— Data to examine —
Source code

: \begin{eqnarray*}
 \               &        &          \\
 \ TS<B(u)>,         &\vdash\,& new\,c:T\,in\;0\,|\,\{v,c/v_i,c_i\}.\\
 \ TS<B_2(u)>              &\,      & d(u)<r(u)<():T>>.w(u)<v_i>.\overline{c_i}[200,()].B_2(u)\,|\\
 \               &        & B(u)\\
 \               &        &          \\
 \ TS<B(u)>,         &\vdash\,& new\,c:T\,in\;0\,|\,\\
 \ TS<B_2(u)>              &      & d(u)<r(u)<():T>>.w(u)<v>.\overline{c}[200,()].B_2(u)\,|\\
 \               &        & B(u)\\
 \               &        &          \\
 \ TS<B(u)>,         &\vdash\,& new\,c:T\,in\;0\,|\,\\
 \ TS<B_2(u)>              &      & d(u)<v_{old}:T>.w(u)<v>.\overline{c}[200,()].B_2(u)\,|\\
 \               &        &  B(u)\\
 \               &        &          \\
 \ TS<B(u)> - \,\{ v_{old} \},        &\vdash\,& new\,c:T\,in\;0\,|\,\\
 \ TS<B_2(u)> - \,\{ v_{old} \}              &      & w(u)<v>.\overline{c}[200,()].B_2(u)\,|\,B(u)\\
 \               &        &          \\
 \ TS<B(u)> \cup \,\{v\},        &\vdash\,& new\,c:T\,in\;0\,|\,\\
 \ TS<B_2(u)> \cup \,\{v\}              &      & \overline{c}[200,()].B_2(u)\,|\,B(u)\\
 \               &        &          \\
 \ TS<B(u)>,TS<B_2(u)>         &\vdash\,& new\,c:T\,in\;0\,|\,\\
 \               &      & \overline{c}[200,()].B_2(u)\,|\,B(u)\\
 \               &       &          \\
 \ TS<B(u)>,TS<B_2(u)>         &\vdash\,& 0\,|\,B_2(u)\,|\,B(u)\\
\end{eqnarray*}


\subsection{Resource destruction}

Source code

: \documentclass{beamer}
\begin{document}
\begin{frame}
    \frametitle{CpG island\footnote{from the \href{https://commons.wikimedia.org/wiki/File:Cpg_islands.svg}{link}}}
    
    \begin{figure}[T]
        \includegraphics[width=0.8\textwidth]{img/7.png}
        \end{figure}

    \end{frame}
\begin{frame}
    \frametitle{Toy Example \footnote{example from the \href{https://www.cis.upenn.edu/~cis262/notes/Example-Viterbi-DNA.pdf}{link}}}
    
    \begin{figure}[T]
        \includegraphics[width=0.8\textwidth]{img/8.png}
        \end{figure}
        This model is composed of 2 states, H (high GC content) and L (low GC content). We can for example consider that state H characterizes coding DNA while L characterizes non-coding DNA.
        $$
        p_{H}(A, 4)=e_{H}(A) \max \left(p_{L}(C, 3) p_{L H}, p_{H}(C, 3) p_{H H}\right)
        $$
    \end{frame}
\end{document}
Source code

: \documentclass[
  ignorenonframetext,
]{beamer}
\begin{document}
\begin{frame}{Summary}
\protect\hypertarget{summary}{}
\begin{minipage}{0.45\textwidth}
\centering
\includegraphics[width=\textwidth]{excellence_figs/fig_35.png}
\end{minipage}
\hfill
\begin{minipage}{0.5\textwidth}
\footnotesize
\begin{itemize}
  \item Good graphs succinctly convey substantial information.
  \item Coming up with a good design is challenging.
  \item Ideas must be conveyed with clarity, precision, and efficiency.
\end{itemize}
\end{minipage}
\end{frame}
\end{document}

— Task brief —
The word "documentclass" is the filter: copy every line of the listing above that contains it.

— Response area —
: \documentclass{beamer}
: \documentclass[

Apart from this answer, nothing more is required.